Wie die Forschungsgruppe um Timothy Lenton von der Universität Exeter erläutert, widmet sich die Studie der sogenannten Klimanische. Dabei handelt es sich um jene Regionen der Welt, in denen die Menschheit in der Vergangenheit und bis heute bevorzugt gelebt hat. Demnach hat die Bevölkerungsdichte historisch zuerst in Regionen Höchststände erreicht, in denen Durchschnittstemperaturen von etwa 13 Grad Celsius geherrscht haben, später sei ein zweiter Gipfel in Monsungebieten erreicht worden, wo im Schnitt 27 Grad Celsius erreicht wurden. Bei niedrigeren und höheren Temperaturen steige die Sterblichkeit, woraus das Konzept der Klimanische entstanden sei.

Habe in der Vergangenheit der Großteil der Menschheit in Regionen mit einer mittleren Temperatur von 13 Grad Celsius gelebt, habe sich dieser Wert inzwischen nach oben verschoben. Zum Vergleich, in Deutschland lag die Mitteltemperatur zuletzt bei 10,5 Grad Celsius, 2,7 Grad mehr als zwischen 1881 und 1910. Während aktuell bereits 60 Millionen Menschen in Gegenden mit im Mittel mehr als 29 Grad Celsius leben, steige die Zahl ab einer Erderwärmung um 1,2 Grad Celsius rapide an. Das ist leicht über dem bereits erreichten Wert, in den kommenden Jahren dürfte der übertroffen werden. Außerhalb der "Klimanische" leben demnach aber bereits 600 Millionen Menschen.

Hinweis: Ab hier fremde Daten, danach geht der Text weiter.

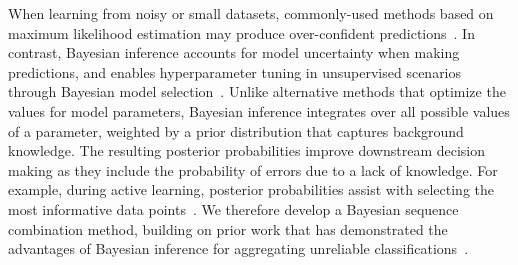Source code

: When learning from noisy or small datasets, commonly-used
methods based on maximum likelihood estimation may produce over-confident predictions~\cite{xiong2011bayesian,srivastava2014dropout}. 
In contrast, Bayesian inference accounts for model uncertainty when making predictions,
and enables hyperparameter tuning in unsupervised scenarios through Bayesian model selection~\cite{Bishop2006}. 
Unlike alternative methods that optimize the values for model parameters, Bayesian inference
integrates over all possible values of a parameter, weighted by a prior distribution that captures background knowledge.
The resulting posterior probabilities improve downstream decision making
as they include the probability of errors due to a lack of knowledge. For example, 
during active learning, posterior probabilities assist with selecting the most informative data points~\cite{settles2010active}.
We therefore develop a Bayesian sequence combination method, building on prior work that has demonstrated the advantages of Bayesian inference for aggregating unreliable classifications~\cite{kim2012bayesian,simpsonlong,Felt2016SemanticAA,paun2018comparing}. 



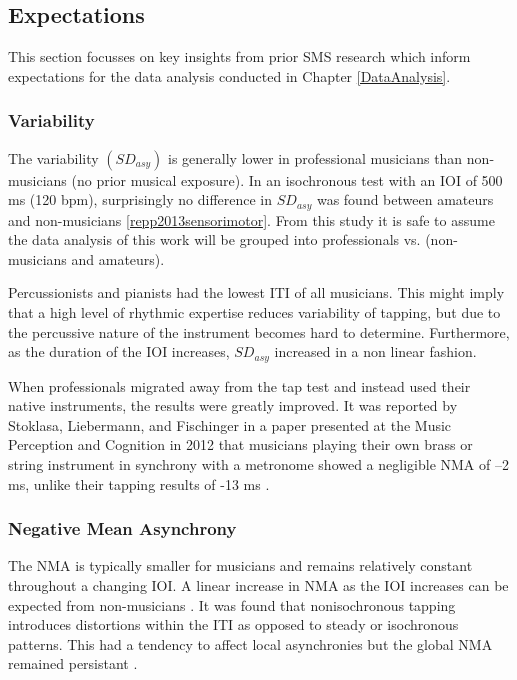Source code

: \subsection{Expectations} \label{SMSFindings}
This section focusses on key insights from prior SMS research which inform expectations for the data analysis conducted in Chapter \ref{DataAnalysis}.

\subsubsection{Variability}
The variability $(SD_{asy})$ is generally lower in professional musicians than non-musicians (no prior musical exposure). In an isochronous test with an IOI of 500 ms (120 bpm), surprisingly no difference in $SD_{asy}$ was found between amateurs and non-musicians \ref{repp2013sensorimotor}. From this study it is safe to assume the data analysis of this work will be grouped into professionals vs. (non-musicians and amateurs).

Percussionists and pianists had the lowest ITI of all musicians. This might imply that a high level of rhythmic expertise reduces variability of tapping, but due to the percussive nature of the instrument becomes hard to determine. Furthermore, as the duration of the IOI increases, $SD_{asy}$ increased in a non linear fashion.

When professionals migrated away from the tap test and instead used their native instruments, the results were greatly improved. It was reported by Stoklasa, Liebermann, and Fischinger in a paper presented at the Music Perception and Cognition in 2012 that musicians playing their own brass or string instrument in synchrony with a metronome showed a negligible NMA of –2  ms, unlike their tapping results of -13 ms \cite{repp2013sensorimotor}.

\subsubsection{Negative Mean Asynchrony}
The NMA is typically smaller for musicians and remains relatively constant throughout a changing IOI. A linear increase in NMA as the IOI increases can be expected from non-musicians \cite{repp2013sensorimotor}. It was found that nonisochronous tapping introduces distortions within the ITI as opposed to steady or isochronous patterns. This had a tendency to affect local asynchronies but the global NMA remained persistant \cite{polak2016both}.
 
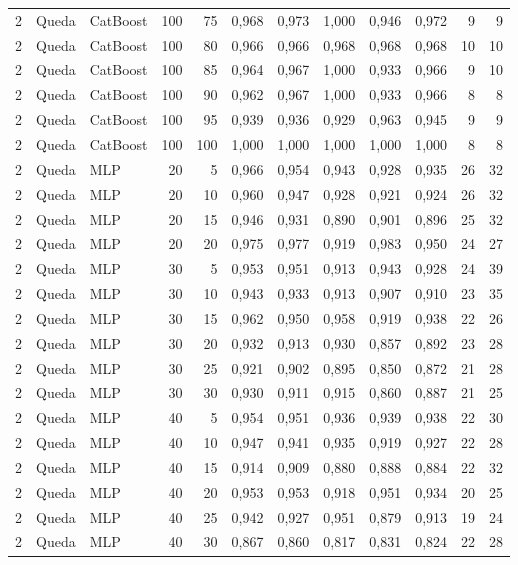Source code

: \begin{longtable}{@{}rllrrrrrrrrr@{}}
2 & Queda & CatBoost & 100 & 75 & 0,968 & 0,973 & 1,000 & 0,946 & 0,972 & 9 & 9 \\
2 & Queda & CatBoost & 100 & 80 & 0,966 & 0,966 & 0,968 & 0,968 & 0,968 & 10 & 10 \\
2 & Queda & CatBoost & 100 & 85 & 0,964 & 0,967 & 1,000 & 0,933 & 0,966 & 9 & 10 \\
2 & Queda & CatBoost & 100 & 90 & 0,962 & 0,967 & 1,000 & 0,933 & 0,966 & 8 & 8 \\
2 & Queda & CatBoost & 100 & 95 & 0,939 & 0,936 & 0,929 & 0,963 & 0,945 & 9 & 9 \\
2 & Queda & CatBoost & 100 & 100 & 1,000 & 1,000 & 1,000 & 1,000 & 1,000 & 8 & 8 \\
2 & Queda & MLP & 20 & 5 & 0,966 & 0,954 & 0,943 & 0,928 & 0,935 & 26 & 32 \\
2 & Queda & MLP & 20 & 10 & 0,960 & 0,947 & 0,928 & 0,921 & 0,924 & 26 & 32 \\
2 & Queda & MLP & 20 & 15 & 0,946 & 0,931 & 0,890 & 0,901 & 0,896 & 25 & 32 \\
2 & Queda & MLP & 20 & 20 & 0,975 & 0,977 & 0,919 & 0,983 & 0,950 & 24 & 27 \\
2 & Queda & MLP & 30 & 5 & 0,953 & 0,951 & 0,913 & 0,943 & 0,928 & 24 & 39 \\
2 & Queda & MLP & 30 & 10 & 0,943 & 0,933 & 0,913 & 0,907 & 0,910 & 23 & 35 \\
2 & Queda & MLP & 30 & 15 & 0,962 & 0,950 & 0,958 & 0,919 & 0,938 & 22 & 26 \\
2 & Queda & MLP & 30 & 20 & 0,932 & 0,913 & 0,930 & 0,857 & 0,892 & 23 & 28 \\
2 & Queda & MLP & 30 & 25 & 0,921 & 0,902 & 0,895 & 0,850 & 0,872 & 21 & 28 \\
2 & Queda & MLP & 30 & 30 & 0,930 & 0,911 & 0,915 & 0,860 & 0,887 & 21 & 25 \\
2 & Queda & MLP & 40 & 5 & 0,954 & 0,951 & 0,936 & 0,939 & 0,938 & 22 & 30 \\
2 & Queda & MLP & 40 & 10 & 0,947 & 0,941 & 0,935 & 0,919 & 0,927 & 22 & 28 \\
2 & Queda & MLP & 40 & 15 & 0,914 & 0,909 & 0,880 & 0,888 & 0,884 & 22 & 32 \\
2 & Queda & MLP & 40 & 20 & 0,953 & 0,953 & 0,918 & 0,951 & 0,934 & 20 & 25 \\
2 & Queda & MLP & 40 & 25 & 0,942 & 0,927 & 0,951 & 0,879 & 0,913 & 19 & 24 \\
2 & Queda & MLP & 40 & 30 & 0,867 & 0,860 & 0,817 & 0,831 & 0,824 & 22 & 28 \\

\end{longtable}
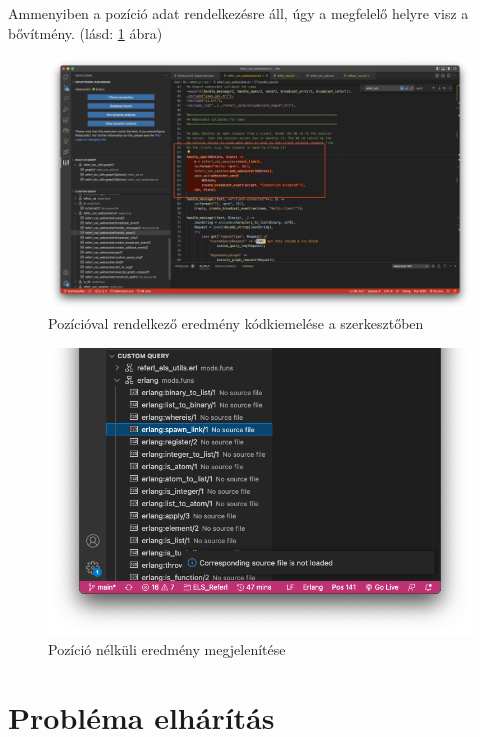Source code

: Ammenyiben a pozíció adat rendelkezésre áll, úgy a megfelelő helyre visz a bővítmény. (lásd: \ref{fig:code_highligh} ábra)

\begin{figure}[H]
  \centering
  \includegraphics[width=\linewidth]{images/code_highlight.png}
  \caption{Pozícióval rendelkező eredmény kódkiemelése a szerkesztőben}
  \label{fig:code_highligh}
\end{figure}

\begin{figure}[H]
  \centering
  \includegraphics[width=\linewidth]{images/nopos.png}
  \caption{Pozíció nélküli eredmény megjelenítése}
  \label{fig:nopos_res}
\end{figure}



\section{Probléma elhárítás}
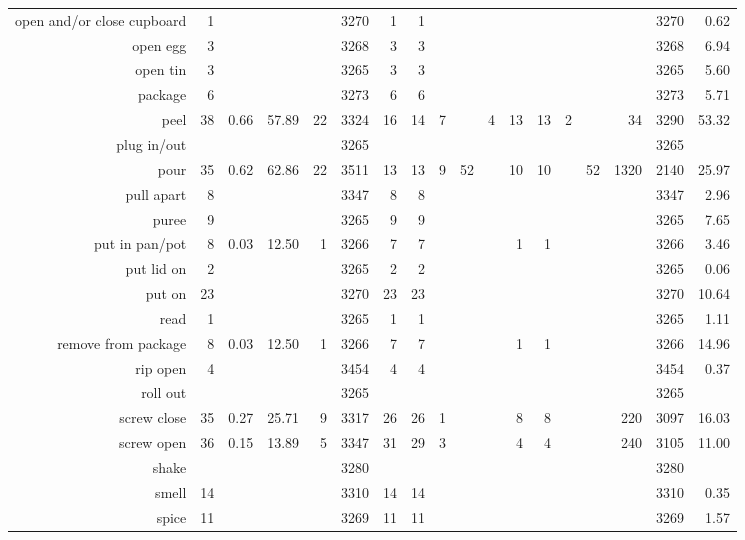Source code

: \begin{tabular}{r r r@{\ \ }r@{\ \ }r@{\ \ }r@{\ \ }r r@{\ \ }r@{\ \ }r@{\ \ }r@{\ \ }r@{\ \ }r@{\ \ }r@{\ \ }r@{\ \ }r@{\ \ }r r}
open and/or close cupboard & 1 &  &  &  & 3270 & 1 & 1 &  &  &  &  &  &  &  &  & 3270 & 0.62 \\
open egg & 3 &  &  &  & 3268 & 3 & 3 &  &  &  &  &  &  &  &  & 3268 & 6.94 \\
open tin & 3 &  &  &  & 3265 & 3 & 3 &  &  &  &  &  &  &  &  & 3265 & 5.60 \\
package & 6 &  &  &  & 3273 & 6 & 6 &  &  &  &  &  &  &  &  & 3273 & 5.71 \\
peel & 38 & 0.66 & 57.89 & 22 & 3324 & 16 & 14 & 7 &  & 4 & 13 & 13 & 2 &  & 34 & 3290 & 53.32 \\
plug in/out &  &  &  &  & 3265 &  &  &  &  &  &  &  &  &  &  & 3265 &  \\
pour & 35 & 0.62 & 62.86 & 22 & 3511 & 13 & 13 & 9 & 52 &  & 10 & 10 &  & 52 & 1320 & 2140 & 25.97 \\
pull apart & 8 &  &  &  & 3347 & 8 & 8 &  &  &  &  &  &  &  &  & 3347 & 2.96 \\
puree & 9 &  &  &  & 3265 & 9 & 9 &  &  &  &  &  &  &  &  & 3265 & 7.65 \\
put in pan/pot & 8 & 0.03 & 12.50 & 1 & 3266 & 7 & 7 &  &  &  & 1 & 1 &  &  &  & 3266 & 3.46 \\
put lid on & 2 &  &  &  & 3265 & 2 & 2 &  &  &  &  &  &  &  &  & 3265 & 0.06 \\
put on & 23 &  &  &  & 3270 & 23 & 23 &  &  &  &  &  &  &  &  & 3270 & 10.64 \\
read & 1 &  &  &  & 3265 & 1 & 1 &  &  &  &  &  &  &  &  & 3265 & 1.11 \\
remove from package & 8 & 0.03 & 12.50 & 1 & 3266 & 7 & 7 &  &  &  & 1 & 1 &  &  &  & 3266 & 14.96 \\
rip open & 4 &  &  &  & 3454 & 4 & 4 &  &  &  &  &  &  &  &  & 3454 & 0.37 \\
roll out &  &  &  &  & 3265 &  &  &  &  &  &  &  &  &  &  & 3265 &  \\
screw close & 35 & 0.27 & 25.71 & 9 & 3317 & 26 & 26 & 1 &  &  & 8 & 8 &  &  & 220 & 3097 & 16.03 \\
screw open & 36 & 0.15 & 13.89 & 5 & 3347 & 31 & 29 & 3 &  &  & 4 & 4 &  &  & 240 & 3105 & 11.00 \\
shake &  &  &  &  & 3280 &  &  &  &  &  &  &  &  &  &  & 3280 &  \\
smell & 14 &  &  &  & 3310 & 14 & 14 &  &  &  &  &  &  &  &  & 3310 & 0.35 \\
spice & 11 &  &  &  & 3269 & 11 & 11 &  &  &  &  &  &  &  &  & 3269 & 1.57 \\

\end{tabular}
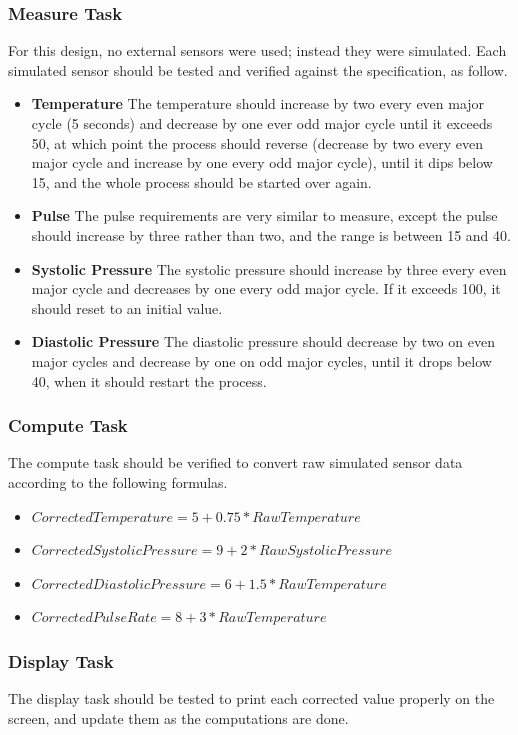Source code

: \documentclass[12pt]{article} %
\begin{document}
\subsubsection{Measure Task}
For this design, no external sensors were used; instead they were simulated.  Each simulated sensor should be tested and verified against the specification, as follow.
\begin{itemize}
  \item \textbf{Temperature} The temperature should increase by two every even major cycle (5 seconds) and decrease by one ever odd major cycle until it exceeds 50, at which point the process should reverse (decrease by two every even major cycle and increase by one every odd major cycle), until it dips below 15, and the whole process should be started over again.  
  \item \textbf{Pulse} The pulse requirements are very similar to measure, except the pulse should increase by three rather than two, and the range is between 15 and 40.
  \item \textbf{Systolic Pressure} The systolic pressure should increase by three every even major cycle and decreases by one every odd major cycle.  If it exceeds 100, it should reset to an initial value.
  \item \textbf{Diastolic Pressure} The diastolic pressure should decrease by two on even major cycles and decrease by one on odd major cycles, until it drops below 40, when it should restart the process.
\end{itemize}

\subsubsection{Compute Task}
The compute task should be verified to convert raw simulated sensor data according to the following formulas.
\begin{itemize}
  \item $CorrectedTemperature = 5 + 0.75 * RawTemperature$
  \item $CorrectedSystolicPressure = 9 + 2 * RawSystolicPressure$
  \item $CorrectedDiastolicPressure = 6 + 1.5 * RawTemperature$
  \item $CorrectedPulseRate = 8 + 3 * RawTemperature$
\end{itemize}

\subsubsection{Display Task}
The display task should be tested to print each corrected value properly on the screen, and update them as the computations are done.
\end{document}
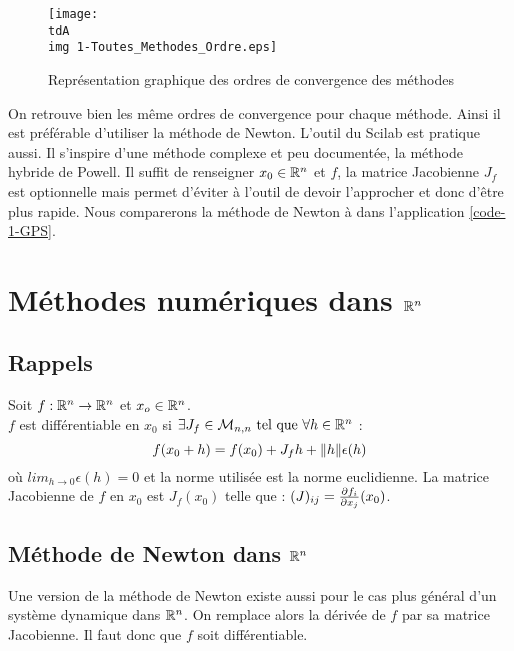 		\begin{figure}[H]
			\centering
			\texttt{[image: \\tdA\\img 1-Toutes\_Methodes\_Ordre.eps]}
			\caption{Représentation graphique des ordres de convergence des méthodes}
			\label{img-1-ordre}
		\end{figure}

		On retrouve bien les même ordres de convergence pour chaque méthode.
		Ainsi il est préférable d'utiliser la méthode de Newton. L'outil  du Scilab est pratique aussi. Il s'inspire d'une méthode complexe et peu documentée, la méthode hybride de Powell. Il suffit de renseigner $x_0 \in \mathbb{R}^n$ et $f$, la matrice Jacobienne $J_f$ est optionnelle mais permet d'éviter à l'outil de devoir l'approcher et donc d'être plus rapide. Nous comparerons la méthode de Newton à  dans l'application \eqref{code-1-GPS}.

\section{Méthodes numériques dans \texorpdfstring{$\mathbb{R}^n$}{Rn}}

	\subsection{Rappels}
		\begin{definition}[Différentiabilité]
			Soit $f: \mathbb{R}^n \to \mathbb{R}^n$ et $x_o \in \mathbb{R}^n$.
			\\$f$ est différentiable en $x_0$ si $\exists J_f \in \mathcal{M}_{n,n} \text{ tel que } \forall h \in \mathbb{R}^n$ :
			$$
				f(x_0 +h) = f(x_0) + J_f h + \lVert h \rVert \epsilon(h)
			$$
			où $lim_{h \to 0} \epsilon(h) = 0$ et la norme utilisée est la norme euclidienne.
			La matrice Jacobienne de $f$ en $x_0$ est $J_f(x_0)$ telle que : $(J)_{ij} = \frac{\partial f_i}{\partial x_j}(x_0)$.
		\end{definition}

	\subsection{Méthode de Newton dans \texorpdfstring{$\mathbb{R}^n$}{Rn}}

		Une version de la méthode de Newton existe aussi pour le cas plus général d'un système dynamique dans $\mathbb{R}^n$. On remplace alors la dérivée de $f$ par sa matrice Jacobienne. Il faut donc que $f$ soit différentiable.


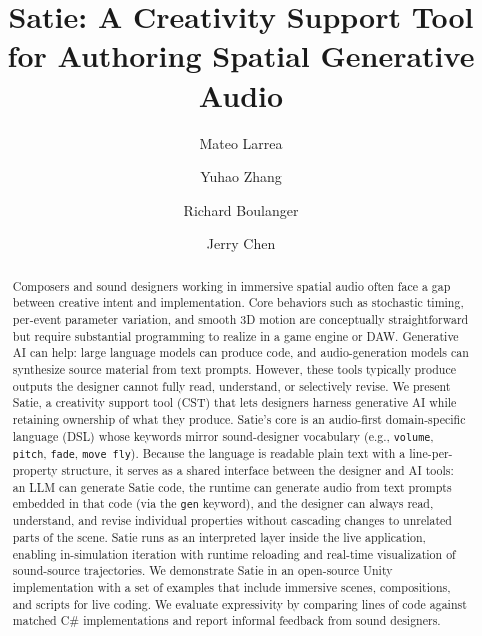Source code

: \documentclass[sigconf,anonymous,review]{nimeart}
\begin{document}
\title{Satie: A Creativity Support Tool for Authoring Spatial Generative Audio}

\author{Mateo Larrea}

\author{Yuhao Zhang}

\author{Richard Boulanger}

\author{Jerry Chen}

\renewcommand{\shortauthors}{Larrea et al.}

\begin{abstract}
Composers and sound designers working in immersive spatial audio often face a gap between creative intent and implementation. Core behaviors such as stochastic timing, per-event parameter variation, and smooth 3D motion are conceptually straightforward but require substantial programming to realize in a game engine or DAW. Generative AI can help: large language models can produce code, and audio-generation models can synthesize source material from text prompts. However, these tools typically produce outputs the designer cannot fully read, understand, or selectively revise. We present Satie, a creativity support tool (CST) that lets designers harness generative AI while retaining ownership of what they produce. Satie's core is an audio-first domain-specific language (DSL) whose keywords mirror sound-designer vocabulary (e.g., \texttt{volume}, \texttt{pitch}, \texttt{fade}, \texttt{move~fly}). Because the language is readable plain text with a line-per-property structure, it serves as a shared interface between the designer and AI tools: an LLM can generate Satie code, the runtime can generate audio from text prompts embedded in that code (via the \texttt{gen} keyword), and the designer can always read, understand, and revise individual properties without cascading changes to unrelated parts of the scene. Satie runs as an interpreted layer inside the live application, enabling in-simulation iteration with runtime reloading and real-time visualization of sound-source trajectories. We demonstrate Satie in an open-source Unity implementation with a set of examples that include immersive scenes, compositions, and scripts for live coding. We evaluate expressivity by comparing lines of code against matched C\# implementations and report informal feedback from sound designers.
\end{abstract}
\end{document}
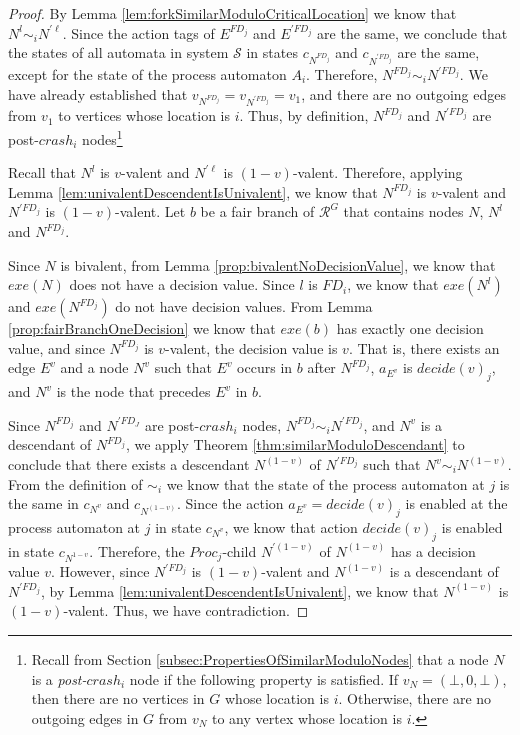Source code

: \documentclass[11pt]{article}
\numberwithin{theorem}{section}
\begin{document}
\begin{proof}
By Lemma \ref{lem:forkSimilarModuloCriticalLocation} we know that $N^{l} \sim_i N^{\prime \ell}$. Since the action tags of $E^{FD_j}$ and $E^{\prime FD_j}$ are the same, we conclude that the states of all automata in system $\mathcal{S}$ in states $c_{N^{FD_j}}$ and $c_{N^{\prime FD_j}}$ are the same, except for the state of the process automaton $A_i$. Therefore, $N^{FD_j} \sim_i N^{\prime FD_j}$. We have already established that $v_{N^{FD_j}} = v_{N^{\prime FD_j}} = v_1$, and there are no outgoing edges from $v_1$ to vertices whose location is $i$. Thus, by definition, $N^{FD_j}$ and $N^{\prime FD_j}$ are post-$crash_i$ nodes\footnote{Recall from Section \ref{subsec:PropertiesOfSimilarModuloNodes} that a node $N$ is a \emph{post-$crash_i$} node if the following property is satisfied. If $v_N = (\bot, 0 ,\bot)$, then there are no vertices in $G$ whose location is $i$. Otherwise, there are no outgoing edges in $G$ from $v_N$ to any vertex whose location is $i$.}





Recall that $N^l$ is $v$-valent and $N^{\prime \ell}$ is $(1-v)$-valent. Therefore, applying Lemma \ref{lem:univalentDescendentIsUnivalent}, we know that $N^{FD_j}$ is $v$-valent and $N^{\prime FD_j}$  is $(1-v)$-valent. Let $b$ be a fair branch of $\mathcal{R}^G$ that contains nodes $N$, $N^l$ and $N^{FD_j}$.

Since $N$ is bivalent, from Lemma \ref{prop:bivalentNoDecisionValue}, we know that $exe(N)$ does not have a decision value. Since $l$ is $FD_i$, we know that $exe(N^l)$ and $exe(N^{FD_j})$ do not have decision values. From Lemma \ref{prop:fairBranchOneDecision} we know that $exe(b)$ has exactly one decision value, and since $N^{FD_j}$ is $v$-valent, the decision value is $v$. 
 That is, there exists an edge $E^v$ and a node $N^v$ such that $E^v$ occurs in $b$ after $N^{FD_j}$, $a_{E^v}$ is $decide(v)_j$, and $N^v$ is the node that precedes $E^v$ in $b$. 
 
  Since $N^{FD_j}$ and $N^{\prime FD_J}$ are post-$crash_i$ nodes, $N^{FD_j} \sim_i N^{\prime FD_j}$, and $N^v$ is a descendant of $N^{FD_j}$, we apply Theorem \ref{thm:similarModuloDescendant} to conclude that there exists a descendant $N^{(1-v)}$ of $N^{\prime FD_j}$ such that $N^v \sim_i N^{(1-v)}$. From the definition of $\sim_i$ we know that the state of the process automaton at $j$ is the same in $c_{N^v}$ and $c_{N^{(1-v)}}$. Since the action $a_{E^v} = decide(v)_j$ is enabled at the process automaton at $j$ in state $c_{N^v}$, we know that action $decide(v)_j$ is enabled in state $c_{N^{1-v}}$. Therefore, the $Proc_j$-child $N^{\prime (1-v)}$ of $N^{(1-v)}$ has a decision value $v$. However, since $N^{\prime FD_j}$  is $(1-v)$-valent and $N^{(1-v)}$ is a descendant of $N^{\prime FD_j}$, by Lemma \ref{lem:univalentDescendentIsUnivalent}, we know that $N^{(1-v)}$ is $(1-v)$-valent. Thus, we have contradiction.
\end{proof}
\end{document}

Die Forschungsgruppe schreibt weiter, dass bei einer Begrenzung der globalen Klimaerwärmung auf 1,5 Grad Celsius über dem vorindustriellen Niveau "lediglich" 5 Prozent der Menschheit gefährlicher Hitze ausgesetzt wären. Sollte das Pariser Klimaabkommen noch eingehalten werden, könnte man dieses Schicksal also einem Sechstel der Menschheit ersparen. Denn das Team ist von einer Erwärmung um 2,7 Grad Celsius ausgegangen, die werde aktuell prognostiziert. In dem Fall würde es Staaten wie Mali und Burkina Faso geben, die vollständig zu heiß wären, besonders große Gebiete mit übermäßiger Hitze würde es in Brasilien, Australien und Indien geben.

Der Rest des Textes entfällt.